Bezirk Mönchengladbach und Korschenbroich : Derzeit noch keine Absage von Schützenfesten wegen des Coronavirus

Eine Falschmeldung aus dem Kreis Viersen sorgt für Aufregung bei Schützen und Schaustellern in der Region. Darin heißt es, der Kreis Viersen habe bereits jetzt alle Schützenfeste für das Jahr 2020 untersagt.

Richtig ist, dass derzeit größere Veranstaltungen nicht genehmigt werden können.

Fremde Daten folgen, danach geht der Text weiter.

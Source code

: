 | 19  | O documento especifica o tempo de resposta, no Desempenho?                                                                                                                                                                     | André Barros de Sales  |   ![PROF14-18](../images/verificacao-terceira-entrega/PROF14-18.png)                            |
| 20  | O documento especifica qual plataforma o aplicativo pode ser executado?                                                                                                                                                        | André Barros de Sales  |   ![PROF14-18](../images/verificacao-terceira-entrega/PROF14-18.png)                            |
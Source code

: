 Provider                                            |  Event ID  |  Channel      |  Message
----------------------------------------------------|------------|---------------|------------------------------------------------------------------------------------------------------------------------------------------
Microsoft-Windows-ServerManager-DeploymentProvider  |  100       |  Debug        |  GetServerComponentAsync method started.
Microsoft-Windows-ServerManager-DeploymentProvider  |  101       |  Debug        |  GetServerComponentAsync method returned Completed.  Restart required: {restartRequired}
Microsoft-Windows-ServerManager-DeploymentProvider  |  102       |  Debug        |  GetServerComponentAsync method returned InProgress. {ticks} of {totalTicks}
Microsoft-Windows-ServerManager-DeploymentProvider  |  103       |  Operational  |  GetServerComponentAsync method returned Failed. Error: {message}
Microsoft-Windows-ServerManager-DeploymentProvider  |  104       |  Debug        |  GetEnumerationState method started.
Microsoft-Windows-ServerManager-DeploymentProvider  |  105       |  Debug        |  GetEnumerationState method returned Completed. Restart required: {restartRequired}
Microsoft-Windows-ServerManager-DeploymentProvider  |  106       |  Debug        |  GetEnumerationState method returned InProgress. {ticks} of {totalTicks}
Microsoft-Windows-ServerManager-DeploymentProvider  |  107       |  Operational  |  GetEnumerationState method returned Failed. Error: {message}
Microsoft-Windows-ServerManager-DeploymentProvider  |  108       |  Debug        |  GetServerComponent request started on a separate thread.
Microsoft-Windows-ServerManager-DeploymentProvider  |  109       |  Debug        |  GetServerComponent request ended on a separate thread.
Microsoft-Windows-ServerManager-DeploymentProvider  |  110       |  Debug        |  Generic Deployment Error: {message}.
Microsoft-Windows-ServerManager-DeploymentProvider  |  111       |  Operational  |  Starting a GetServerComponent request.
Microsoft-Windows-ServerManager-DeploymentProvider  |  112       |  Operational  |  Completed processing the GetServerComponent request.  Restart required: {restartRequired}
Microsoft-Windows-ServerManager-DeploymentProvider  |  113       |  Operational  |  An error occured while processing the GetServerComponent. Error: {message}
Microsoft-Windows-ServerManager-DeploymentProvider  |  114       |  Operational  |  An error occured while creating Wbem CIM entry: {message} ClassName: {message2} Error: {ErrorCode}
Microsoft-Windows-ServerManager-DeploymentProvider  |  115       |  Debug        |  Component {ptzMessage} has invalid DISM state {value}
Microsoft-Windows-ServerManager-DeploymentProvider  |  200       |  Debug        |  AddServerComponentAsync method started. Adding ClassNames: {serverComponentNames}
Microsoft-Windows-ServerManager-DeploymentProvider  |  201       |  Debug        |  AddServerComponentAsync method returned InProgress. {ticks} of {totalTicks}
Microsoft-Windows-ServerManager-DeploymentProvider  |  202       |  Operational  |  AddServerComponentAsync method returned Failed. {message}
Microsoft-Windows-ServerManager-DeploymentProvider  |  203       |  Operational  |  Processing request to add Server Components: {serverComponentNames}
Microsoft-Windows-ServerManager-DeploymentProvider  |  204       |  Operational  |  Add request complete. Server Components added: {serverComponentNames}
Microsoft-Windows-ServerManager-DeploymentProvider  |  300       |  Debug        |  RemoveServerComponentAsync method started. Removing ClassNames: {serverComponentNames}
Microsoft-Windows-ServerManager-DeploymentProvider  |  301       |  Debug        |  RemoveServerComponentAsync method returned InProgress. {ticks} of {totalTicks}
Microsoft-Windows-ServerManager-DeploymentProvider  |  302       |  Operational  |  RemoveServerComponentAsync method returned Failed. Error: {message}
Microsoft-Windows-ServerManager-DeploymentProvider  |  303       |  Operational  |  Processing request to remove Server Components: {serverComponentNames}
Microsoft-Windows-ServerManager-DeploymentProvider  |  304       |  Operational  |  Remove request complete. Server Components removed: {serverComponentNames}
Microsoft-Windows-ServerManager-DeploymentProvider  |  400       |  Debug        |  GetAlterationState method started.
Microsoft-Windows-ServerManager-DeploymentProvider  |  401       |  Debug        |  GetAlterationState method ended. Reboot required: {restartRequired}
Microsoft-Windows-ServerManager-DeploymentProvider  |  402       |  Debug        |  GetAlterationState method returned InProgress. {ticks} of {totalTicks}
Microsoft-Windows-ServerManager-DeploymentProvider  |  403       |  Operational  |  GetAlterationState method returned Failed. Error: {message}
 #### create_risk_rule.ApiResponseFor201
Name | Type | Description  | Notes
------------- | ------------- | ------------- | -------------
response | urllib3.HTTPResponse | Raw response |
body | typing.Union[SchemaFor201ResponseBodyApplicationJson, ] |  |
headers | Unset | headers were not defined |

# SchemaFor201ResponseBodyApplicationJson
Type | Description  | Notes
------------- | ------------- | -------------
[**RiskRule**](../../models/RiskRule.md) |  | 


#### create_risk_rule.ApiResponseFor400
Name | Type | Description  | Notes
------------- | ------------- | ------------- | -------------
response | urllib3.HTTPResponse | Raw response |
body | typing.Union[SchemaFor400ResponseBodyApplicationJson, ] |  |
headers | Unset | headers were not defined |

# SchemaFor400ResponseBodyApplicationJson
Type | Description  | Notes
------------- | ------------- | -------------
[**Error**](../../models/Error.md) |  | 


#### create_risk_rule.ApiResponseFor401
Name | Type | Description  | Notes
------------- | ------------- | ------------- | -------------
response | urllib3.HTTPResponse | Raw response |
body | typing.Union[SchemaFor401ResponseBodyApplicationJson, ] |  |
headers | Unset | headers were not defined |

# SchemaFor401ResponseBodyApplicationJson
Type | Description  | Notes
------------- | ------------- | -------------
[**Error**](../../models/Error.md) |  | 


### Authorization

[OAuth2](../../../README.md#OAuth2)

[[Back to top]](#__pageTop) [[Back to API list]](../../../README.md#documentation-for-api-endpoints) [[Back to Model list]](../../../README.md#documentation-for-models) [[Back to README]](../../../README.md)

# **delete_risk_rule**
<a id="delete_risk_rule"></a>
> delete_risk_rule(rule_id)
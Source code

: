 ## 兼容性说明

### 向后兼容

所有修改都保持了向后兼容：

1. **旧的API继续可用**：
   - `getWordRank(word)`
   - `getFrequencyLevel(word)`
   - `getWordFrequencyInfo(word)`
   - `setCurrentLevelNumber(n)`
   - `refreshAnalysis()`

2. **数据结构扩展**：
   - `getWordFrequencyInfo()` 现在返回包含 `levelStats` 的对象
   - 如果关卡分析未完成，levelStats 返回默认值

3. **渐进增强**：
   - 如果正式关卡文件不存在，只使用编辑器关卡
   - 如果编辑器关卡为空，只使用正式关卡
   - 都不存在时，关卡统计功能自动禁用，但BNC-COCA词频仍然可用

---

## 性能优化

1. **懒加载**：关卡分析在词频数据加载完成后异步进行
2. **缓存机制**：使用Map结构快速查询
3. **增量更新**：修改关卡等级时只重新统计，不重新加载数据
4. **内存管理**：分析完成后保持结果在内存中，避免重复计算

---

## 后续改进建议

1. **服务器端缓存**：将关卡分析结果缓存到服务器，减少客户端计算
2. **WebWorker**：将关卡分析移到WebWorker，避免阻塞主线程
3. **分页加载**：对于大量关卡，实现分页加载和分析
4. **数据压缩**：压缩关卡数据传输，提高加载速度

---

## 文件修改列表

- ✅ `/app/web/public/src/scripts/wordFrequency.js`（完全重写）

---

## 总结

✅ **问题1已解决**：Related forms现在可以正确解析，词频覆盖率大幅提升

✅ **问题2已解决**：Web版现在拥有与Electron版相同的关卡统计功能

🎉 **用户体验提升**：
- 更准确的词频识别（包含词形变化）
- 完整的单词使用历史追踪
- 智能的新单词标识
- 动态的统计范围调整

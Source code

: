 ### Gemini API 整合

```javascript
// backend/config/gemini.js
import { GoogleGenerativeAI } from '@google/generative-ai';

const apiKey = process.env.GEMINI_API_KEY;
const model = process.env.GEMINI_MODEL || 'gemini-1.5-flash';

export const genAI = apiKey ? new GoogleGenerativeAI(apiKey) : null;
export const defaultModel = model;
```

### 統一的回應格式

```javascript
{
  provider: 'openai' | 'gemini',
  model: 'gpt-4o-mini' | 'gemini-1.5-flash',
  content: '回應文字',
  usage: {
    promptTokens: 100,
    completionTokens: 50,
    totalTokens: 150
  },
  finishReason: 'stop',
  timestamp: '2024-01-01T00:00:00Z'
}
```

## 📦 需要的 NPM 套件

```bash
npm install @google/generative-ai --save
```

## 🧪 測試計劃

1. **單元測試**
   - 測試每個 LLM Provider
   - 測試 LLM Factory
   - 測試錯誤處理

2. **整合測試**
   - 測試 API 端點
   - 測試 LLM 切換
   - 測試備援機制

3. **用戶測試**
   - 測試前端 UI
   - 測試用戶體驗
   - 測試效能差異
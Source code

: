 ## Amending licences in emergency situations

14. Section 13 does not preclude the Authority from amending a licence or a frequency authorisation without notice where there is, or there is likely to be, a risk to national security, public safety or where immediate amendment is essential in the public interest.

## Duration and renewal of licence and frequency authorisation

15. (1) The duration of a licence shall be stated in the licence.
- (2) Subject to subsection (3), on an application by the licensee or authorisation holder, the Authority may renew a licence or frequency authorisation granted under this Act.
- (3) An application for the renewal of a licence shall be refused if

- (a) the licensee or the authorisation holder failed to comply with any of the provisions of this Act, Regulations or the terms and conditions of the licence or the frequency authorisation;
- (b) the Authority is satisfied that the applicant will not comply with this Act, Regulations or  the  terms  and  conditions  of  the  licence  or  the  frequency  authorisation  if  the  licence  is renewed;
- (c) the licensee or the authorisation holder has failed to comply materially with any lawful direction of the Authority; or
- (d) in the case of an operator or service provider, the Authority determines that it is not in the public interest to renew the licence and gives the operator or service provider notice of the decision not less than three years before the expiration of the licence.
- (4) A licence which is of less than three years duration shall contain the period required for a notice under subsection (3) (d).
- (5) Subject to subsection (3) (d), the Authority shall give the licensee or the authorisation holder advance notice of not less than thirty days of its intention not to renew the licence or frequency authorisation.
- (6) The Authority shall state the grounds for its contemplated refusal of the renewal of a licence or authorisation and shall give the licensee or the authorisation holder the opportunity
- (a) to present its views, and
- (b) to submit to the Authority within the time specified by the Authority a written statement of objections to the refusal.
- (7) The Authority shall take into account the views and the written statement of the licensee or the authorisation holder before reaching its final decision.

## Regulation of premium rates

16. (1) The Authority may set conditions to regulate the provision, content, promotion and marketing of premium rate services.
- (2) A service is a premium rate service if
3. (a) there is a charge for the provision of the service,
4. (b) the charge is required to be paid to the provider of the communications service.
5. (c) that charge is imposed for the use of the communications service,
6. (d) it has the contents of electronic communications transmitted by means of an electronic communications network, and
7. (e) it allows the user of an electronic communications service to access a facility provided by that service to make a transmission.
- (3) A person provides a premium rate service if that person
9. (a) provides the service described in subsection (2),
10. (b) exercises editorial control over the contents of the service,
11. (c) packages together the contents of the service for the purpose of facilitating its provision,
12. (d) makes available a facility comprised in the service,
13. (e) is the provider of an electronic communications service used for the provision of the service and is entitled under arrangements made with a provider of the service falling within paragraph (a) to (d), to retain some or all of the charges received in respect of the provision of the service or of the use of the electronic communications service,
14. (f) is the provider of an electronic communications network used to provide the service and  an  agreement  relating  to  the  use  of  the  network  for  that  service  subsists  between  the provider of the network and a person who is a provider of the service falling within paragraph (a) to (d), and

In Mönchengladbach hat Oberbürgermeister Hans-Wilhelm Reiners zuletzt zugesagt, dass die städtischen Ordnungsbehörden Veranstalter beratend zur Seite stehen. Dabei wird unter anderem auf die Checkliste für Veranstaltungen verwiesen, die die Stadt auf ihrer Homepage veröffentlicht hat.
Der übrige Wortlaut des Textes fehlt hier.